*INSTRUCTIONS FOR THE TASK*
Output each entry below as it stands, leaving out every picture.

⁂

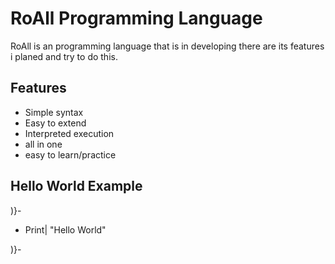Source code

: # RoAll Programming Language

RoAll is an programming language that is in developing there are its features i planed and try to do this.

## Features
- Simple syntax
- Easy to extend
- Interpreted execution
- all in one
- easy to learn/practice 

## Hello World Example 

)}-

- Print| "Hello World"

)}-
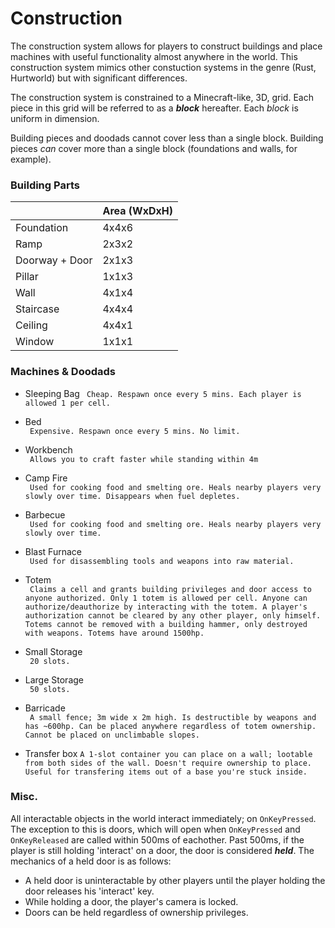 # Construction #
The construction system allows for players to construct buildings and place machines with useful functionality almost anywhere in the world. This construction system mimics other constuction systems in the genre (Rust, Hurtworld) but with significant differences.

The construction system is constrained to a Minecraft-like, 3D, grid. Each piece in this grid will be referred to as a ***block*** hereafter. Each *block* is uniform in dimension.

Building pieces and doodads cannot cover less than a single block. Building pieces *can* cover more than a single block (foundations and walls, for example).


### Building Parts ###
|                   | Area (WxDxH)  |
| ----------------- | ------------- |
| Foundation        | 4x4x6         |
| Ramp              | 2x3x2         |
| Doorway + Door    | 2x1x3         |
| Pillar            | 1x1x3         |
| Wall              | 4x1x4         |
| Staircase         | 4x4x4         |
| Ceiling           | 4x4x1         |
| Window            | 1x1x1         |


### Machines & Doodads ###
 - Sleeping Bag 
 ` Cheap. Respawn once every 5 mins. Each player is allowed 1 per cell.`

 - Bed  
 ` Expensive. Respawn once every 5 mins. No limit.`

 - Workbench  
 ` Allows you to craft faster while standing within 4m`

 - Camp Fire  
 ` Used for cooking food and smelting ore. Heals nearby players very slowly over time. Disappears when fuel depletes.`

 - Barbecue  
 ` Used for cooking food and smelting ore. Heals nearby players very slowly over time.`

 - Blast Furnace  
 ` Used for disassembling tools and weapons into raw material.`
 
 - Totem  
 ` Claims a cell and grants building privileges and door access to anyone authorized. Only 1 totem is allowed per cell. Anyone can authorize/deauthorize by interacting with the totem. A player's authorization cannot be cleared by any other player, only himself. Totems cannot be removed with a building hammer, only destroyed with weapons. Totems have around 1500hp.`

 - Small Storage  
 ` 20 slots.`
 
 - Large Storage  
 ` 50 slots.`

 - Barricade  
 ` A small fence; 3m wide x 2m high. Is destructible by weapons and has ~600hp. Can be placed anywhere regardless of totem ownership. Cannot be placed on unclimbable slopes.`

 - Transfer box
 ` A 1-slot container you can place on a wall; lootable from both sides of the wall. Doesn't require ownership to place. Useful for transfering items out of a base you're stuck inside. `


### Misc. ###
All interactable objects in the world interact immediately; on `OnKeyPressed`. The exception to this is doors, which will open when `OnKeyPressed` and `OnKeyReleased` are called within 500ms of eachother. Past 500ms, if the player is still holding 'interact' on a door, the door is considered ***held***. The mechanics of a held door is as follows:
 - A held door is uninteractable by other players until the player holding the door releases his 'interact' key.
 - While holding a door, the player's camera is locked.
 - Doors can be held regardless of ownership privileges.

⁂

*RESULT OF THE TASK*
Source code

: # RoAll Programming Language

RoAll is an programming language that is in developing there are its features i planed and try to do this.

## Features
- Simple syntax
- Easy to extend
- Interpreted execution
- all in one
- easy to learn/practice 

## Hello World Example 

)}-

- Print| "Hello World"

)}-
 # Construction #
The construction system allows for players to construct buildings and place machines with useful functionality almost anywhere in the world. This construction system mimics other constuction systems in the genre (Rust, Hurtworld) but with significant differences.

The construction system is constrained to a Minecraft-like, 3D, grid. Each piece in this grid will be referred to as a ***block*** hereafter. Each *block* is uniform in dimension.

Building pieces and doodads cannot cover less than a single block. Building pieces *can* cover more than a single block (foundations and walls, for example).


### Building Parts ###
|                   | Area (WxDxH)  |
| ----------------- | ------------- |
| Foundation        | 4x4x6         |
| Ramp              | 2x3x2         |
| Doorway + Door    | 2x1x3         |
| Pillar            | 1x1x3         |
| Wall              | 4x1x4         |
| Staircase         | 4x4x4         |
| Ceiling           | 4x4x1         |
| Window            | 1x1x1         |


### Machines & Doodads ###
 - Sleeping Bag 
 ` Cheap. Respawn once every 5 mins. Each player is allowed 1 per cell.`

 - Bed  
 ` Expensive. Respawn once every 5 mins. No limit.`

 - Workbench  
 ` Allows you to craft faster while standing within 4m`

 - Camp Fire  
 ` Used for cooking food and smelting ore. Heals nearby players very slowly over time. Disappears when fuel depletes.`

 - Barbecue  
 ` Used for cooking food and smelting ore. Heals nearby players very slowly over time.`

 - Blast Furnace  
 ` Used for disassembling tools and weapons into raw material.`
 
 - Totem  
 ` Claims a cell and grants building privileges and door access to anyone authorized. Only 1 totem is allowed per cell. Anyone can authorize/deauthorize by interacting with the totem. A player's authorization cannot be cleared by any other player, only himself. Totems cannot be removed with a building hammer, only destroyed with weapons. Totems have around 1500hp.`

 - Small Storage  
 ` 20 slots.`
 
 - Large Storage  
 ` 50 slots.`

 - Barricade  
 ` A small fence; 3m wide x 2m high. Is destructible by weapons and has ~600hp. Can be placed anywhere regardless of totem ownership. Cannot be placed on unclimbable slopes.`

 - Transfer box
 ` A 1-slot container you can place on a wall; lootable from both sides of the wall. Doesn't require ownership to place. Useful for transfering items out of a base you're stuck inside. `


### Misc. ###
All interactable objects in the world interact immediately; on `OnKeyPressed`. The exception to this is doors, which will open when `OnKeyPressed` and `OnKeyReleased` are called within 500ms of eachother. Past 500ms, if the player is still holding 'interact' on a door, the door is considered ***held***. The mechanics of a held door is as follows:
 - A held door is uninteractable by other players until the player holding the door releases his 'interact' key.
 - While holding a door, the player's camera is locked.
 - Doors can be held regardless of ownership privileges.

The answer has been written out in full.